Also in today's links: stopping shopping, spooks' looks and more.
- Why is it easy to rack up credit card purchases, while it hurts to pay cash? Blame (or thank) a part of the brain called the insula.
- Has your insula not stood you well? Well, at some point the world might end, clearing the slate of all your debts. Here's a list of how we might all go, such as bumping into a black hole or stumbling into the sun (based on the premise that there's no way global warming could do us in -- it's just a bit pesky for people who live on some coasts!).
- Supposing we get to the point where we can clone extinct animals, only certain species were around recently enough or preserved in certain conditions such that scientists would have a good chance of getting workable DNA. Here's a list of some possible candidates. Personally, I vote for the giant ground sloth and the Irish elk, because I love the idea of megafauna -- familiar in appearance, but horror-movie sized.
- Once again: there ought to be more pictures! Scientists dusted mice with fluorescent green, pink, blue, yellow and orange talcum powder, then watched to see which ones fought most -- as evidenced by a "colored bite mark" on victims -- and mated most often, to assess which ones were most likely to spread hantavirus through direct contact.
- The appropriately named brownsnout spookfish has mirrors that focus the light onto its eyes, apparently the single such instance of this trait in vertebrate evolution. When you live 1,000 meters below the sea, you got to evolve what you got to evolve.
We are cloning a woolly mammoth, why not a dodo. Perhaps they taste very good and could replace chicken.

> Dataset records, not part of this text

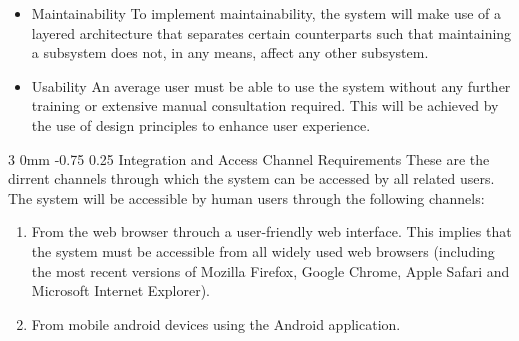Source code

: \documentclass[12pt]{article}
\makeatletter
\renewcommand{\subsubsection}{\@startsection
   {subsubsection}%
   {3}%
   {0mm}%
   {-0.75\baselineskip}%
   {0.25\baselineskip}%
   {\rmfamily\normalfont\slshape\normalsize}}%
\makeatother
\begin{document}
\begin{itemize}
                							\item Maintainability
                									To implement maintainability, the system will make use of a layered architecture that separates certain counterparts such that maintaining a subsystem does not, in any means, affect any other subsystem.
		              								
                							\item Usability
                									An average user must be able to use the system without any further training or extensive manual consultation required. This will be achieved by the use of design principles to enhance user experience.
		               								
                							
                					\end{itemize} 
                			 
                			\subsubsection{Integration and Access Channel Requirements}
                					These are the dirrent channels through which the system can be accessed by all related users.
	                				The system will be accessible by human users through the following channels:
	                				
			                    	\begin{enumerate}
					                    	\item From the web browser throuch a user-friendly web interface. This implies that the system must be accessible from all widely used web browsers (including the most recent versions of Mozilla Firefox, Google Chrome, Apple Safari and Microsoft Internet Explorer).
					                    	\item From mobile android devices using the Android application.
			                    	\end{enumerate}  
			                    	  
\end{document}
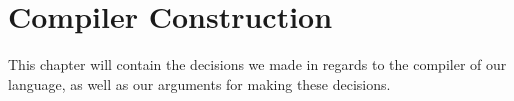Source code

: \chapter{Compiler Construction}
This chapter will contain the decisions we made in regards to the compiler of our language, as well as our arguments for making these decisions.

Sure, let's mess around with nature and re-introduce species that might do damage to the current state of nature or who might just struggle to survive again. Look at the mess we make when we introduce "beneficial" insects to locations that aren't their native habitat. We need to keep our hands off some things in this world.
Just out of interest, do clone animals count as God's creations? or Human creations?
well since nothing is gods creation, then obviously it would be a human creation. duh
1) It makes little sense to clone animals that have gone extinct while we watch others die out all arround us. As the article mentions, who would ressurrect the Wooly Rhino when normal Rhinos are on the edge?
2) Cloning one creature is not going to save a species. It takes two to tango (and by tango I mean reproduce sexually). That means two viable, healthy clones, of differing gender, surviving to adulthood, breeding sucessfully, and having enough progeny to continue the process.
3) The creature you get might not be historically accurate. Flaws in the DNA, flaws in the genetic code of your sample animals while alive, and the flaws caused by the first few generations of inbreeding necessary to rebuild the species might mean subtle, but meaningful differences in the animals created. It would certianly reduce variety in the species (imagine doing this with two random humans, not only would you not reflect the variety of human races, you would likely end up with a line of humans with distinct genetic traits not common in the whole of humanity, such as a Roman nose, freckles, or attached earlobes).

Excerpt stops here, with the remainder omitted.